**Exercise:** Look through the entries below and count every line in which "textwidth" appears; reply with the number only.

Dataset entries
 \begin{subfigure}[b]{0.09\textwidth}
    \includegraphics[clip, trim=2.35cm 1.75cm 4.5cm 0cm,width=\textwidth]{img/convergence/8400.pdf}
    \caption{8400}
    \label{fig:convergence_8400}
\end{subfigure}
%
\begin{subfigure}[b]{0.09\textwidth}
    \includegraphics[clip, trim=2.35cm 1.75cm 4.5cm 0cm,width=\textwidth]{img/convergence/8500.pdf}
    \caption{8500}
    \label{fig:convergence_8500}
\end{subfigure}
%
...
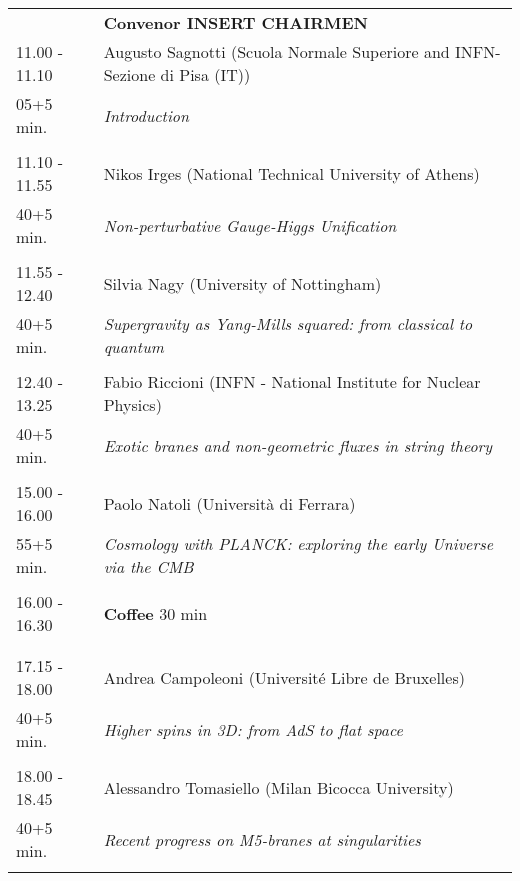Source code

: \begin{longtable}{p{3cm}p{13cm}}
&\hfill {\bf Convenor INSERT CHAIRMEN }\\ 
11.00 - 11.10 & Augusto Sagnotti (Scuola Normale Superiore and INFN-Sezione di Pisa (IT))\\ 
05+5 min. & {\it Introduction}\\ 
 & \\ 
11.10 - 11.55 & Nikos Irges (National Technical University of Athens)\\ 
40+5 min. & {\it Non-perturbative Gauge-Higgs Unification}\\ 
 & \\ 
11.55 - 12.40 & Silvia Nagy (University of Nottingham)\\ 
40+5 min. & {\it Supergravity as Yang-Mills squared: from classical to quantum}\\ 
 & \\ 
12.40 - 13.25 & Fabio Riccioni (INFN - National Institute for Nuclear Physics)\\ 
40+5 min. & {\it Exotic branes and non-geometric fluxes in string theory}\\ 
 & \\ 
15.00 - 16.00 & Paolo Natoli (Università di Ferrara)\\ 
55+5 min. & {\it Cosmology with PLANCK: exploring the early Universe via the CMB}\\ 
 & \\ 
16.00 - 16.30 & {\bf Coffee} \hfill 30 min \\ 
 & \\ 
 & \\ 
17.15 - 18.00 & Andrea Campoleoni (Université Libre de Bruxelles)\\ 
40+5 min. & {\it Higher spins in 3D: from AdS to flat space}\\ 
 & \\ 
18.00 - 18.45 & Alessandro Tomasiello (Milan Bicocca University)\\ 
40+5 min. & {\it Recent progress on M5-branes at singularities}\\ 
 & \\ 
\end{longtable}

**Response for this exercise:** 4